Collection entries
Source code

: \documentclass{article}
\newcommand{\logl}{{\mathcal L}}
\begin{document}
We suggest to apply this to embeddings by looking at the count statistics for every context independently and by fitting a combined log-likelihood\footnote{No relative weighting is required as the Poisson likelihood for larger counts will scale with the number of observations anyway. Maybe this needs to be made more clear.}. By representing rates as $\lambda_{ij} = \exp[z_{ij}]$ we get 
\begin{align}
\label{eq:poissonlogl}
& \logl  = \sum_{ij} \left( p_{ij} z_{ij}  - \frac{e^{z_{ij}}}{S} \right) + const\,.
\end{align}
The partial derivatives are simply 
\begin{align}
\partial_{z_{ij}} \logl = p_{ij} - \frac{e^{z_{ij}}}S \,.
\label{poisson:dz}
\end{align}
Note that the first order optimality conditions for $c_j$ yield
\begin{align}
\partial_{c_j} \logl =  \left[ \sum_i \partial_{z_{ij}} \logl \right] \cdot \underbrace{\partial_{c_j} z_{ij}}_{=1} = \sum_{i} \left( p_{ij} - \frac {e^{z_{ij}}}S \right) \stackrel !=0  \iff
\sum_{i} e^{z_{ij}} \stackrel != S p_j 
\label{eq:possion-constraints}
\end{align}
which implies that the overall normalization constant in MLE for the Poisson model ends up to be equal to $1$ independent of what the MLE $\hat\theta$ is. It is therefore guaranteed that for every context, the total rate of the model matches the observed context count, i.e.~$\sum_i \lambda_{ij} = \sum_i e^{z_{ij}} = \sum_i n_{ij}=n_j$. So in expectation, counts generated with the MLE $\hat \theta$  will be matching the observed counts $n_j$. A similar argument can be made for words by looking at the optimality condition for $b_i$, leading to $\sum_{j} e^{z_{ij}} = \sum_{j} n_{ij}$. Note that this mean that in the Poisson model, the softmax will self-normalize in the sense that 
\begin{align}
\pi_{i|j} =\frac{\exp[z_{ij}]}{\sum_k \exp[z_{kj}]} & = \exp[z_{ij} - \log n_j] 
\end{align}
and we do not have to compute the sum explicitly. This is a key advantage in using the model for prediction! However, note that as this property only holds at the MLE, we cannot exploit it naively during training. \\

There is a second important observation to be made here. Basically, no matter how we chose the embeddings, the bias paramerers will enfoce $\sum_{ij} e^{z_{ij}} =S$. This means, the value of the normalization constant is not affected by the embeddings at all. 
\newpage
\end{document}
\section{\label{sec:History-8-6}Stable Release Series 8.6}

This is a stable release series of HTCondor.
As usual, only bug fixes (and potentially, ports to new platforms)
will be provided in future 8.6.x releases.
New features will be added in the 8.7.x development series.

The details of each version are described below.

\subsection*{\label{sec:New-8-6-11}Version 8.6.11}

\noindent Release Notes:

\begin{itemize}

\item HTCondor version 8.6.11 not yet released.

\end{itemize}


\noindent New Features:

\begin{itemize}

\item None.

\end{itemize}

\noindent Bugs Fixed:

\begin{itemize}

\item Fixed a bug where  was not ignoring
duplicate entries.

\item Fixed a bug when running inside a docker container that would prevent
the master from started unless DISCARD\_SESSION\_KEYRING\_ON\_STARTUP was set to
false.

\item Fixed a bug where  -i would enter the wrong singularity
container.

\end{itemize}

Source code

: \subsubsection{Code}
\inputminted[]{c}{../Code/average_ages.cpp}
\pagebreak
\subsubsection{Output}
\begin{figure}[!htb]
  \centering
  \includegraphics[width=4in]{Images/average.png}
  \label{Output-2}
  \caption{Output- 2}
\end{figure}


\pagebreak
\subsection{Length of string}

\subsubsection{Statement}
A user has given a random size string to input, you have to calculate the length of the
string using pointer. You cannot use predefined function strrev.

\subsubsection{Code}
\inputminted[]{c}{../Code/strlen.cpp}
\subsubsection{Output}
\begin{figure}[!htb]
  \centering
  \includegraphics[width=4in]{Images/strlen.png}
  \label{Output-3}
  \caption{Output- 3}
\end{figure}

◆ Problem to solve
Go through the records above and set each one down exactly, please.

◆ Answer to this task
Source code

: \documentclass{article}
\newcommand{\logl}{{\mathcal L}}
\begin{document}
We suggest to apply this to embeddings by looking at the count statistics for every context independently and by fitting a combined log-likelihood\footnote{No relative weighting is required as the Poisson likelihood for larger counts will scale with the number of observations anyway. Maybe this needs to be made more clear.}. By representing rates as $\lambda_{ij} = \exp[z_{ij}]$ we get 
\begin{align}
\label{eq:poissonlogl}
& \logl  = \sum_{ij} \left( p_{ij} z_{ij}  - \frac{e^{z_{ij}}}{S} \right) + const\,.
\end{align}
The partial derivatives are simply 
\begin{align}
\partial_{z_{ij}} \logl = p_{ij} - \frac{e^{z_{ij}}}S \,.
\label{poisson:dz}
\end{align}
Note that the first order optimality conditions for $c_j$ yield
\begin{align}
\partial_{c_j} \logl =  \left[ \sum_i \partial_{z_{ij}} \logl \right] \cdot \underbrace{\partial_{c_j} z_{ij}}_{=1} = \sum_{i} \left( p_{ij} - \frac {e^{z_{ij}}}S \right) \stackrel !=0  \iff
\sum_{i} e^{z_{ij}} \stackrel != S p_j 
\label{eq:possion-constraints}
\end{align}
which implies that the overall normalization constant in MLE for the Poisson model ends up to be equal to $1$ independent of what the MLE $\hat\theta$ is. It is therefore guaranteed that for every context, the total rate of the model matches the observed context count, i.e.~$\sum_i \lambda_{ij} = \sum_i e^{z_{ij}} = \sum_i n_{ij}=n_j$. So in expectation, counts generated with the MLE $\hat \theta$  will be matching the observed counts $n_j$. A similar argument can be made for words by looking at the optimality condition for $b_i$, leading to $\sum_{j} e^{z_{ij}} = \sum_{j} n_{ij}$. Note that this mean that in the Poisson model, the softmax will self-normalize in the sense that 
\begin{align}
\pi_{i|j} =\frac{\exp[z_{ij}]}{\sum_k \exp[z_{kj}]} & = \exp[z_{ij} - \log n_j] 
\end{align}
and we do not have to compute the sum explicitly. This is a key advantage in using the model for prediction! However, note that as this property only holds at the MLE, we cannot exploit it naively during training. \\

There is a second important observation to be made here. Basically, no matter how we chose the embeddings, the bias paramerers will enfoce $\sum_{ij} e^{z_{ij}} =S$. This means, the value of the normalization constant is not affected by the embeddings at all. 
\newpage
\end{document}
\section{\label{sec:History-8-6}Stable Release Series 8.6}

This is a stable release series of HTCondor.
As usual, only bug fixes (and potentially, ports to new platforms)
will be provided in future 8.6.x releases.
New features will be added in the 8.7.x development series.

The details of each version are described below.

\subsection*{\label{sec:New-8-6-11}Version 8.6.11}

\noindent Release Notes:

\begin{itemize}

\item HTCondor version 8.6.11 not yet released.

\end{itemize}


\noindent New Features:

\begin{itemize}

\item None.

\end{itemize}

\noindent Bugs Fixed:

\begin{itemize}

\item Fixed a bug where  was not ignoring
duplicate entries.

\item Fixed a bug when running inside a docker container that would prevent
the master from started unless DISCARD\_SESSION\_KEYRING\_ON\_STARTUP was set to
false.

\item Fixed a bug where  -i would enter the wrong singularity
container.

\end{itemize}

Source code

: \subsubsection{Code}
\inputminted[]{c}{../Code/average_ages.cpp}
\pagebreak
\subsubsection{Output}
\begin{figure}[!htb]
  \centering
  \includegraphics[width=4in]{Images/average.png}
  \label{Output-2}
  \caption{Output- 2}
\end{figure}


\pagebreak
\subsection{Length of string}

\subsubsection{Statement}
A user has given a random size string to input, you have to calculate the length of the
string using pointer. You cannot use predefined function strrev.

\subsubsection{Code}
\inputminted[]{c}{../Code/strlen.cpp}
\subsubsection{Output}
\begin{figure}[!htb]
  \centering
  \includegraphics[width=4in]{Images/strlen.png}
  \label{Output-3}
  \caption{Output- 3}
\end{figure}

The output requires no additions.